A poorer and less connected place.

Airships are simply nothing in comparison to the potential of aircraft and aircraft are too simple in concept to not happen eventually and once they do they will surge forwards in leaps and bounds.

Also the Wrights were first not the only ones, there were several competitors and that number will only grow in time as engines get better.

B-b-but it's cool! Coolness overrides plausibility.:rolleyes:
 
Another thought, several folk try and fail with heavier than air flight, lots of publicity, ornithopter, wing flapping aircraft.

Super cool thing would be someone finding the materials to build a vacuum based airship (skin and framework able to stand pressure differentual
 
that is the reason why i mentioned an option where the airplane was invented, but didn't became popular.

You'd need to do better than a few unfortunate accidents to prevent the aeroplane becoming popular by the 1920-1930s, though. The early decades of aviation developments were IOTL littered with constant accidents - I read some period newspapers in Finland in search of aviation-related news pieces a while back, and literally about 50% of the news on the issue were about fatal accidents in the 20s and early 30s. That still did not stop the aeroplane being seen as the future of civilian air travel and the next big thing in military weaponry by the contemporaries.

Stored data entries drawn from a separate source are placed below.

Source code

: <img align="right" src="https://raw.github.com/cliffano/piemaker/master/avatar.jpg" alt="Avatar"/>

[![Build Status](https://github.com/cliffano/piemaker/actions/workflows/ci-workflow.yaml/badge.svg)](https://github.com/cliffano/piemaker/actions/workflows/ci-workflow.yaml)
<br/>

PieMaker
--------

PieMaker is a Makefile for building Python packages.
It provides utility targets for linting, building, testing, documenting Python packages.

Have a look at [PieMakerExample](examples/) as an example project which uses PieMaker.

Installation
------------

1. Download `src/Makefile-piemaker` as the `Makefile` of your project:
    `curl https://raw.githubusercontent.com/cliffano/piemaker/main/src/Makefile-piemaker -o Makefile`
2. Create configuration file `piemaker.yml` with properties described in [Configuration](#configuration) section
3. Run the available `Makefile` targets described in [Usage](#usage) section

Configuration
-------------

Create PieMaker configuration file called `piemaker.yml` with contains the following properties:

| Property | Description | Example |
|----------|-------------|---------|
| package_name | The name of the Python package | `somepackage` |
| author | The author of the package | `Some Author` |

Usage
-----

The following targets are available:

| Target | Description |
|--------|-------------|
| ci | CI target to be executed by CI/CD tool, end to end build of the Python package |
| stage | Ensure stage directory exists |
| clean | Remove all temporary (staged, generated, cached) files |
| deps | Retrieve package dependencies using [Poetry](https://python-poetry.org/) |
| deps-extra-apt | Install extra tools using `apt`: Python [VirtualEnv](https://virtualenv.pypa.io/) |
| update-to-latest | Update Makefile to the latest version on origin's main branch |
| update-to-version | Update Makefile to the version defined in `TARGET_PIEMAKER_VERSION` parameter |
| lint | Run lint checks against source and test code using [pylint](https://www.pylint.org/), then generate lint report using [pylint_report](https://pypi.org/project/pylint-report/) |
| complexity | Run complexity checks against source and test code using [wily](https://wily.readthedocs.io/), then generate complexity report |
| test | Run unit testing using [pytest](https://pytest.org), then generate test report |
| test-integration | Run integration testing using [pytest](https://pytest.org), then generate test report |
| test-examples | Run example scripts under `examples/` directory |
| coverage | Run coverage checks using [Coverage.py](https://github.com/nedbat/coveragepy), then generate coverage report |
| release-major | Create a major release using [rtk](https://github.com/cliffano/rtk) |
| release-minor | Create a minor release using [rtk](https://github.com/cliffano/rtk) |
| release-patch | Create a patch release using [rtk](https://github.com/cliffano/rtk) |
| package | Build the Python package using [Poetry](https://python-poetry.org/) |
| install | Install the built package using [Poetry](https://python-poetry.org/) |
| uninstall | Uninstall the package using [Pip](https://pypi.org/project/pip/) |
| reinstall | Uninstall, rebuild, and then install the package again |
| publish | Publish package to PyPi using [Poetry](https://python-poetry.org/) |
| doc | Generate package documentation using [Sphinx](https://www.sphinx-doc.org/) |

Like Mike Stearns pointed out, you'd need a supernatural intervention into the issue to make heavier-than-air aircraft so dangerous that the invention will be abandoned in favour of the airship. Such amount of sheer bad luck just does not exist naturally.
 
Heavier-than-air flight was inevitable by 1900 given the advances being made in the US and Europe in aerodynamics, light metal alloys, and internal-combustion engines. My own opinion is that "no-WW1" might have delayed the development and introduction of modern, reliable, and safe airplanes for a decade or so. This might possibly have allowed large airships (especially the rigid "zeppelin" type) to become more established in long-range air transport and naval reconnaissance roles before airplanes were seen as more than private experimental craft. By 1925 in this scenario, airships might have secured a valuable place in these roles, with large commercial or military commitments made to the infrastructure and training needed to maintain and constantly improve them. Possibly, in such a situation, airplanes would be seen more as small craft mainly suitable for exciting joy-rides and fast air races but if you wanted to travel from Frankfurt to New York in less than a week your only option would be one of several national airship lines getting you there in 1/2 the time. Much past 1940, airships are just doomed, even if not one of them ever crashes or explodes.
 
Maybe if Helium production is able to replace Hydrogen as the Gas in the Airbags etc - it might be the case that the Airship remains a luxury form of traval for longer possibly even experiancing a revival post 1970s after the package holiday boom

But I cannot see it replacing the fixed wing heavier than air Aircraft

Even today with some very clever hybrid designs being proposed as heavy transports for areas with the infrastructure to support the big C5, C17 and ANs are only slowly being developed.